- Born: Jacqueline Elizabeth Grippe April 26, 1970 (age 56) Fort Monmouth, New Jersey, U.S.
- Other name: Jacqueline Holmes
- Occupations: Television personality; Activist;
- Years active: 2009–present
- Spouses: ; Matt Holmes ​ ​(m. 1989; div. 1992)​ ; Chris Laurita ​(m. 2001)​
- Children: 3
- Relatives: Caroline Manzo (sister-in-law) Dina Cantin (sister-in-law)

= Jacqueline Laurita =

American television personality (born 1970)

Jacqueline Elizabeth Laurita (née Grippe; born April 26, 1970) is an American television personality and spokeswoman on autism issues, known for starring in The Real Housewives of New Jersey (2009–14, 2016).

==Career==
Beginning in 2009, Laurita became an original cast member of The Real Housewives of New Jersey. Her husband, Chris Laurita, appeared on the show along with his two sisters, Dina Manzo and Caroline Manzo.

In 2014, Laurita departed the series; however, she made appearances throughout the season, before returning for Season 7. In April 2017, Laurita announced she would not be returning for good for the series' upcoming eighth season.

In addition to appearing on the series, she also appeared on Manzo'd with Children. She also had a small role in Bad Parents directed by Cathya Jentis. In 2016, Laurita co-wrote Get It!: The Busy Girl's Guide to Getting Your "It" Together: A Beauty, Style, and Wellness Book with Jenè Luciani.

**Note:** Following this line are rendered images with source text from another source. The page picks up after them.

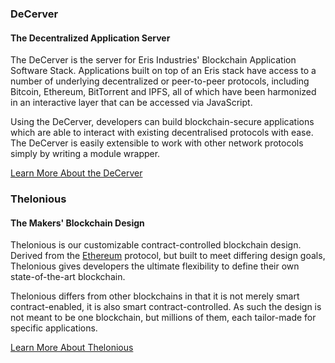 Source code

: ### DeCerver

#### The Decentralized Application Server

The DeCerver is the server for Eris Industries' Blockchain Application Software Stack. Applications built on top of an Eris stack have access to a number of underlying decentralized or peer-to-peer protocols, including Bitcoin, Ethereum, BitTorrent and IPFS, all of which have been harmonized in an interactive layer that can be accessed via JavaScript. 

Using the DeCerver, developers can build blockchain-secure applications which are able to interact with existing decentralised protocols with ease. The DeCerver is easily extensible to work with other network protocols simply by writing a module wrapper.

<a type="button" class="btn btn-eris btn-default btn-lg btn-block" href="https://decerver.io">Learn More About the DeCerver</a>

### Thelonious

#### The Makers' Blockchain Design

Thelonious is our customizable contract-controlled blockchain design. Derived from the [Ethereum](https://ethereum.org) protocol, but built to meet differing design goals, Thelonious gives developers the ultimate flexibility to define their own state-of-the-art blockchain.

Thelonious differs from other blockchains in that it is not merely smart contract-enabled, it is also smart contract-controlled. As such the design is not meant to be one blockchain, but millions of them, each tailor-made for specific applications.

<a type="button" class="btn btn-eris btn-default btn-lg btn-block" href="https://thelonius.io">Learn More About Thelonious</a>
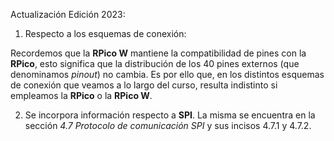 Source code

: Actualización Edición 2023: 

1. Respecto a los esquemas de conexión:

Recordemos que la **RPico W** mantiene la compatibilidad de pines con la **RPico**, esto significa que la distribución de los 40 pines externos (que denominamos *pinout*) no cambia. Es por ello que, en los distintos esquemas de conexión que veamos a lo largo del curso, resulta indistinto si empleamos la **RPico** o la **RPico W**.

2. Se incorpora información respecto a **SPI**. La misma se encuentra en la sección *4.7 Protocolo de comunicación SPI* y sus incisos 4.7.1 y 4.7.2.  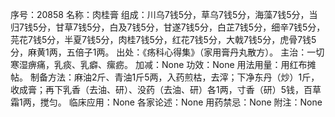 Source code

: 序号：20858
名称：肉桂膏
组成：川乌7钱5分，草乌7钱5分，海藻7钱5分，当归7钱5分，甘草7钱5分，白及7钱5分，甘遂7钱5分，白芷7钱5分，细辛7钱5分，芫花7钱5分，半夏7钱5分，肉桂7钱5分，红花7钱5分，大戟7钱5分，虎骨7钱5分，麻黄1两，五倍子1两。
出处：《疡科心得集》（家用膏丹丸散方）。
主治：一切寒湿痹痛，乳痰、乳癖、瘰疬。
加减：None
功效：None
用法用量：用红布摊帖。
制备方法：麻油2斤、青油1斤5两，入药煎枯，去滓；下净东丹（炒）1斤，收成膏；再下乳香（去油、研）、没药（去油、研）各1两，寸香（研）5钱，百草霜1两，搅匀。
临床应用：None
各家论述：None
用药禁忌：None
附注：None
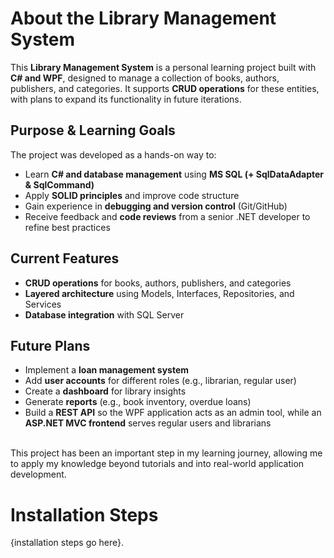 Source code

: # **About the Library Management System**
This **Library Management System** is a personal learning project built with **C# and WPF**, designed to manage a collection of books, authors, publishers, and categories. 
It supports **CRUD operations** for these entities, with plans to expand its functionality in future iterations.

## **Purpose & Learning Goals**
The project was developed as a hands-on way to:
* Learn **C# and database management** using **MS SQL (+ SqlDataAdapter & SqlCommand)**
* Apply **SOLID principles** and improve code structure
* Gain experience in **debugging and version control** (Git/GitHub)
* Receive feedback and **code reviews** from a senior .NET developer to refine best practices

## **Current Features**
* **CRUD operations** for books, authors, publishers, and categories
* **Layered architecture** using Models, Interfaces, Repositories, and Services
* **Database integration** with SQL Server

## **Future Plans**
* Implement a **loan management system**
* Add **user accounts** for different roles (e.g., librarian, regular user)
* Create a **dashboard** for library insights
* Generate **reports** (e.g., book inventory, overdue loans)
* Build a **REST API** so the WPF application acts as an admin tool, while an **ASP.NET MVC frontend** serves regular users and librarians
<br/>
This project has been an important step in my learning journey, allowing me to apply my knowledge beyond tutorials and into real-world application development.

# **Installation Steps**
{installation steps go here}.
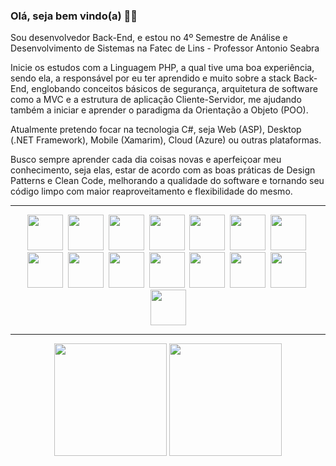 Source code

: ### Olá, seja bem vindo(a) 👋👋

<p>
  Sou desenvolvedor Back-End, e estou no 4º Semestre de Análise e Desenvolvimento de Sistemas na Fatec de Lins - Professor Antonio Seabra
</p>
<p>
  Inicie os estudos com a Linguagem PHP, a qual tive uma boa experiência, sendo ela, a responsável por eu ter aprendido e muito sobre a stack Back-End,
  englobando conceitos básicos de segurança, arquitetura de software como a MVC e a estrutura de aplicação Cliente-Servidor, me ajudando também a iniciar
  e aprender o paradigma da Orientação a Objeto (POO).
</p>
<p>
  Atualmente pretendo focar na tecnologia C#, seja Web (ASP), Desktop (.NET Framework), Mobile (Xamarim), Cloud (Azure) ou outras plataformas.
</p>
<p>
  Busco sempre aprender cada dia coisas novas e aperfeiçoar meu conhecimento, seja elas, estar de acordo com as boas práticas de Design Patterns e Clean Code, melhorando
  a qualidade do software e tornando seu código limpo com maior reaproveitamento e flexibilidade do mesmo.
</p>

<hr>

<div style="display: inline_block" align="center">
  <img height="57" src="https://cdn.jsdelivr.net/gh/devicons/devicon/icons/csharp/csharp-original.svg">&nbsp;
  <img height="57" src="https://cdn.jsdelivr.net/gh/devicons/devicon/icons/c/c-original.svg">&nbsp;
  <img height="57" src="https://cdn.jsdelivr.net/gh/devicons/devicon/icons/php/php-original.svg">&nbsp;
  <img height="57" src="https://cdn.jsdelivr.net/gh/devicons/devicon/icons/java/java-original.svg">&nbsp;
  <img height="57" src="https://cdn.jsdelivr.net/gh/devicons/devicon/icons/dart/dart-original.svg">&nbsp;
  <img height="57" src="https://cdn.jsdelivr.net/gh/devicons/devicon/icons/flutter/flutter-original.svg">&nbsp;
  <img height="57" src="https://cdn.jsdelivr.net/gh/devicons/devicon/icons/javascript/javascript-original.svg">&nbsp;
  <img height="57" src="https://cdn.jsdelivr.net/gh/devicons/devicon/icons/mysql/mysql-original.svg">&nbsp;
  <img height="57" src="https://cdn.jsdelivr.net/gh/devicons/devicon/icons/git/git-original.svg">&nbsp;
  <img height="57" src="https://cdn.jsdelivr.net/gh/devicons/devicon/icons/html5/html5-original.svg">&nbsp;
  <img height="57" src="https://cdn.jsdelivr.net/gh/devicons/devicon/icons/css3/css3-original.svg">&nbsp;
  <img height="57" src="https://cdn.jsdelivr.net/gh/devicons/devicon/icons/bootstrap/bootstrap-original.svg">&nbsp;
  <img height="57" src="https://cdn.jsdelivr.net/gh/devicons/devicon/icons/jquery/jquery-original.svg">&nbsp;
  <img height="57" src="https://cdn.jsdelivr.net/gh/devicons/devicon/icons/visualstudio/visualstudio-plain.svg">&nbsp;
  <img height="57" src="https://cdn.jsdelivr.net/gh/devicons/devicon/icons/vscode/vscode-original.svg">
</div>

<hr>

<div align="center">
  <img height="180em" src="https://github-readme-stats.vercel.app/api/top-langs/?username=MarioGuilherme&layout=compact&langs_count=7&theme=tokyonight">
  <img height="180em" src="https://github-readme-stats.vercel.app/api?username=MarioGuilherme&show_icons=true&theme=tokyonight&include_all_commits=false&count_private=true">
</div>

She co-hosted a podcast, The LookOver Ladies, and is active in the autism community.

==Personal life==
Laurita was born in Fort Monmouth, New Jersey. She is of Italian, specifically Sicilian, descent through her father and Austrian descent through her mother. She was married to Matt Holmes from 1989 to 1992 and shares a daughter, Ashlee (formerly Ashley), with him. She later married Chris Laurita and had two sons with him, Christopher "C.J." and Nicholas. Her son Nicholas, who was born just prior to filming of season two of the show, was diagnosed with autism in 2012. Her husband started a popcorn company, The Little Kernel, with profits donated to a foundation that provides resources to parents with children on the autism spectrum.

Laurita had considered leaving the show after her son's autism diagnosis in 2012 but decided to stay and use the platform to share information. "We wanted to raise awareness for autism and educate others about it," she said. "We also didn’t want anyone, including our son, Nicholas, to think we backed out because we were ashamed of his diagnosis or trying to hide it.”

Laurita's first grandchild, Cameron Hendrix Malleo, was born on August 30, 2016, to Laurita's daughter, Ashlee Holmes, and Pete Malleo. Holmes married Malleo in August 2018 and they divorced in 2022.

In 2019, Laurita moved back to Las Vegas with her husband and their two sons. In 2023, they moved to Orange County, California as Chris Laurita expanded his business, Velocity Global Brand apparel company.